Amongst those of us who are archers we have some serious pet peeves when it comes to drawings/paintings of archery in fantasy art (and also applicable to fantasy book cover art and fantasy movies).

Namely it is the often completely unrealistic drawings / paintings / depictions that really annoy us.

But at the same time we do recognize that the artist doesn't know anything about archery and that is why they are making such mistakes in the first place. (If only the artist took photos or used photographs of real archers as a reference point that would be at least a step in the right direction.
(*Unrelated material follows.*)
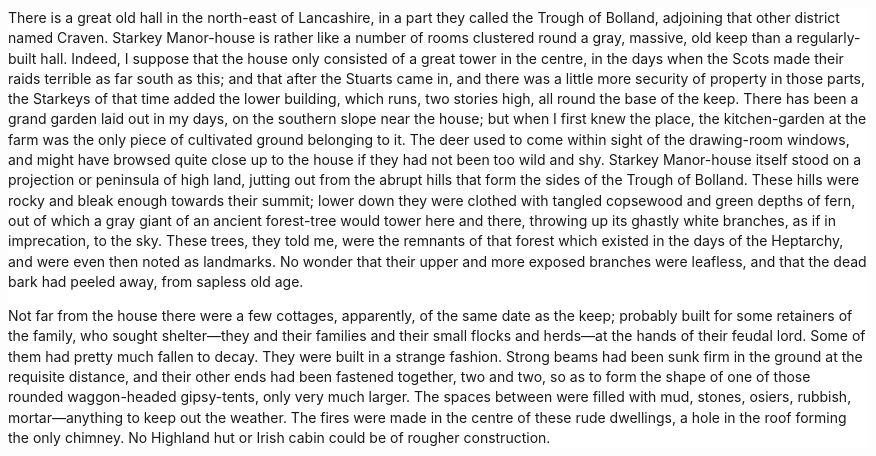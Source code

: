 There is a great old hall in the north-east of Lancashire, in a part they called the Trough of Bolland, adjoining that other district named Craven.  Starkey Manor-house is rather like a number of rooms clustered round a gray, massive, old keep than a regularly-built hall.  Indeed, I suppose that the house only consisted of a great tower in the centre, in the days when the Scots made their raids terrible as far south as this; and that after the Stuarts came in, and there was a little more security of property in those parts, the Starkeys of that time added the lower building, which runs, two stories high, all round the base of the keep.  There has been a grand garden laid out in my days, on the southern slope near the house; but when I first knew the place, the kitchen-garden at the farm was the only piece of cultivated ground belonging to it.  The deer used to come within sight of the drawing-room windows, and might have browsed quite close up to the house if they had not been too wild and shy.  Starkey Manor-house itself stood on a projection or peninsula of high land, jutting out from the abrupt hills that form the sides of the Trough of Bolland.  These hills were rocky and bleak enough towards their summit; lower down they were clothed with tangled copsewood and green depths of fern, out of which a gray giant of an ancient forest-tree would tower here and there, throwing up its ghastly white branches, as if in imprecation, to the sky.  These trees, they told me, were the remnants of that forest which existed in the days of the Heptarchy, and were even then noted as landmarks.  No wonder that their upper and more exposed branches were leafless, and that the dead bark had peeled away, from sapless old age.

Not far from the house there were a few cottages, apparently, of the same date as the keep; probably built for some retainers of the family, who sought shelter—they and their families and their small flocks and herds—at the hands of their feudal lord.  Some of them had pretty much fallen to decay.  They were built in a strange fashion.  Strong beams had been sunk firm in the ground at the requisite distance, and their other ends had been fastened together, two and two, so as to form the shape of one of those rounded waggon-headed gipsy-tents, only very much larger.  The spaces between were filled with mud, stones, osiers, rubbish, mortar—anything to keep out the weather.  The fires were made in the centre of these rude dwellings, a hole in the roof forming the only chimney.  No Highland hut or Irish cabin could be of rougher construction.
That said, here are Five Tips for Drawing or Painting Archers for Fantasy Artists


A Realistic Painting of an Archer
#1. Ideally, you should learn how to do archery yourself, so you have a better idea of what you should be doing so you can be accurate. The more you learn, the more you will understand better how and why archers do what they do.


#2. When possible, use a photograph or ask a friend who does archery to do some poses for you. This way you have references for what a proper archer does in terms of form. (Do not copy films, comic books or other fantasy sources... Such sources are frequently flawed and you could end up copying something that is just plain wrong.)

The sketch below is based on a photograph. It isn't a fantastic sketch, but it is a realistic depiction of a skilled archer shooting a Scythian horsebow.

Having photographs and realistic sketches handy during your creative process will allow you to make artwork that won't be mocked by the archery community.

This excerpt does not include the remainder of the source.